Air-screw & Idle-screw problems

Joined
Mar 3, 2003
Messages
629
Likes
0
#1
I have a 98 200 and I have recently cleaned all the carbys components. Now it needs the idle screw ALL the way in for it to idle. Any ideas as to why? Also I have a CEL needle, 42 pilot and 155 main. What would be a ballpark estimate as to where the air / fuel screw should be? 0.5 - 1 turn out or more? I know it depends on alot of factors but just a rough idea will do because I cant get the idle to increase by adjusting air-screw. All I am trying to do is tune the pilot circuit. As always my thanks all for any replies and ideas. tREV
 

CaptainObvious

Formally known as RV6Junkie
Damn Yankees
Joined
Jan 8, 2000
Messages
3,331
Likes
1
#2
The amount of turns out for the air screw is dependant upon the pilot jet used and the atmospheric conditions at any given time. Just because you were 1 turn out on one day (90 degrees with 80% humidity) doesn’t mean that same setting will work when the atmospheric conditions change.

The real questions are…

1) Did you change something (for the better or worse) by cleaning the carb? Perhaps you dislodged some dirt from a clogged jet. Maybe the card wasn’t reassembled correctly. What caused you to clean it in the first place?
2) Has the environment changed to the point where you need a different pilot jet?
 
Joined
Mar 3, 2003
Messages
629
Likes
0
#3
[The real questions are…
1) Did you change something (for the better or worse) by cleaning the carb? Perhaps you dislodged some dirt from a clogged jet. Maybe the card wasn’t reassembled correctly. What caused you to clean it in the first place?

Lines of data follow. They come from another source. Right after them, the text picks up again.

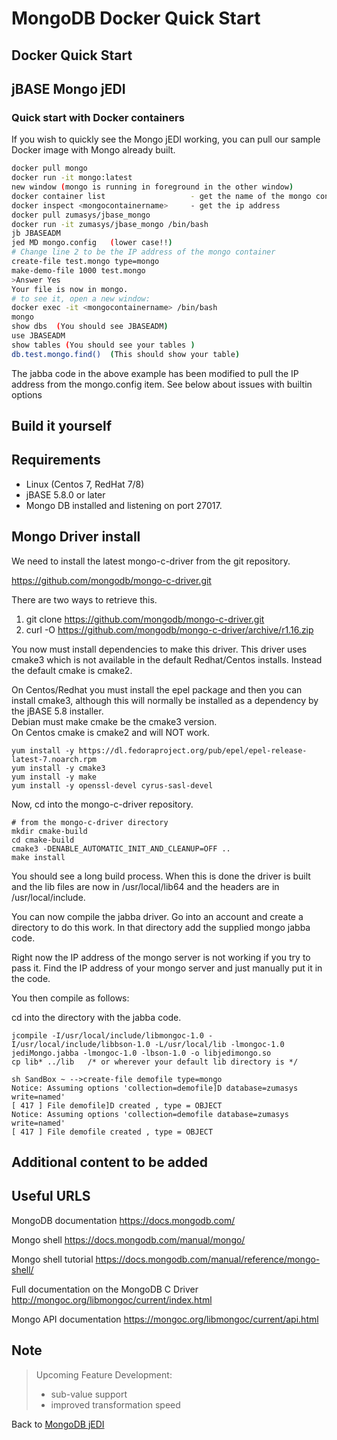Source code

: # MongoDB Docker Quick Start

<PageHeader />

## Docker Quick Start

## jBASE Mongo jEDI

### Quick start with Docker containers

If you wish to quickly see the Mongo jEDI working, you can pull our sample Docker image with Mongo already built.

```bash
docker pull mongo
docker run -it mongo:latest
new window (mongo is running in foreground in the other window)
docker container list                   - get the name of the mongo container
docker inspect <mongocontainername>     - get the ip address
docker pull zumasys/jbase_mongo
docker run -it zumasys/jbase_mongo /bin/bash
jb JBASEADM
jed MD mongo.config   (lower case!!)
# Change line 2 to be the IP address of the mongo container
create-file test.mongo type=mongo
make-demo-file 1000 test.mongo
>Answer Yes
Your file is now in mongo.
# to see it, open a new window:
docker exec -it <mongocontainername> /bin/bash
mongo
show dbs  (You should see JBASEADM)
use JBASEADM
show tables (You should see your tables )
db.test.mongo.find()  (This should show your table)
```

The jabba code in the above example has been modified to pull the IP address from the mongo.config item. See below about issues with builtin options

## Build it yourself

## Requirements

* Linux (Centos 7, RedHat 7/8)
* jBASE 5.8.0 or later
* Mongo DB installed and listening on port 27017.

## Mongo Driver install

We need to install the latest mongo-c-driver from the git repository.

https://github.com/mongodb/mongo-c-driver.git

There are two ways to retrieve this.

1. git clone https://github.com/mongodb/mongo-c-driver.git
2. curl -O https://github.com/mongodb/mongo-c-driver/archive/r1.16.zip

You now must install dependencies to make this driver.  This driver uses cmake3 which is not available in the default Redhat/Centos installs.  Instead the default cmake is cmake2.  

On Centos/Redhat you must install the epel package and then you can install cmake3, although this will normally be installed as a dependency by the jBASE 5.8 installer.  
Debian must make cmake be the cmake3 version.  
On Centos cmake is cmake2 and will NOT work.

```
yum install -y https://dl.fedoraproject.org/pub/epel/epel-release-latest-7.noarch.rpm
yum install -y cmake3
yum install -y make
yum install -y openssl-devel cyrus-sasl-devel
```

Now, cd into the mongo-c-driver repository.  

```
# from the mongo-c-driver directory
mkdir cmake-build
cd cmake-build
cmake3 -DENABLE_AUTOMATIC_INIT_AND_CLEANUP=OFF ..
make install
```

You should see a long build process.  When this is done the driver is built and the lib files are now in /usr/local/lib64 and the headers are in /usr/local/include.

You can now compile the jabba driver.  Go into an account and create a directory to do this work. In that directory add the supplied mongo jabba code.

Right now the IP address of the mongo server is not working if you try to pass it.  Find the IP address of your mongo server and just manually put it in the code.

You then compile as follows:

cd into the directory with the jabba code.

```
jcompile -I/usr/local/include/libmongoc-1.0 -I/usr/local/include/libbson-1.0 -L/usr/local/lib -lmongoc-1.0 jediMongo.jabba -lmongoc-1.0 -lbson-1.0 -o libjedimongo.so
cp lib* ../lib   /* or wherever your default lib directory is */
```

```
sh SandBox ~ -->create-file demofile type=mongo
Notice: Assuming options 'collection=demofile]D database=zumasys write=named'
[ 417 ] File demofile]D created , type = OBJECT
Notice: Assuming options 'collection=demofile database=zumasys write=named'
[ 417 ] File demofile created , type = OBJECT
```

## Additional content to be added

## Useful URLS

MongoDB documentation https://docs.mongodb.com/

Mongo shell https://docs.mongodb.com/manual/mongo/

Mongo shell tutorial https://docs.mongodb.com/manual/reference/mongo-shell/

Full documentation on the MongoDB C Driver http://mongoc.org/libmongoc/current/index.html

Mongo API documentation https://mongoc.org/libmongoc/current/api.html

## Note  

>Upcoming Feature Development:
>
>* sub-value support  
>* improved transformation speed  

Back to [MongoDB jEDI](./../README.md)

<PageFooter />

I installed new needle CEL & pilot 42. So I cleaned it all before reassembling. The bike runs very hard in all the circuits but I cant seem to find an increase in RPM by tweaking the air-screw. Because the idle is so low it is hard to tune the air-srcrew without it stalling. So how can I either increase the idle (remembering that the idle screw is ALL the way in) or tune the pilot? I beleive I tune the air-screw for the best throttle response but I would like to fix the LOW idle problem first.

2) Has the environment changed to the point where you need a different pilot jet?

No It was the same day. Same conditions. Thanks alot for your info... tREV
 

CaptainObvious

Formally known as RV6Junkie
Damn Yankees
Joined
Jan 8, 2000
Messages
3,331
Likes
1
#4
Ahhh, found the problem. Don't confuse the airscrew with the idle screw. The idle screw is the one with the spring on it. With the bike fully warmed up, twist the screw until you find the idle you like.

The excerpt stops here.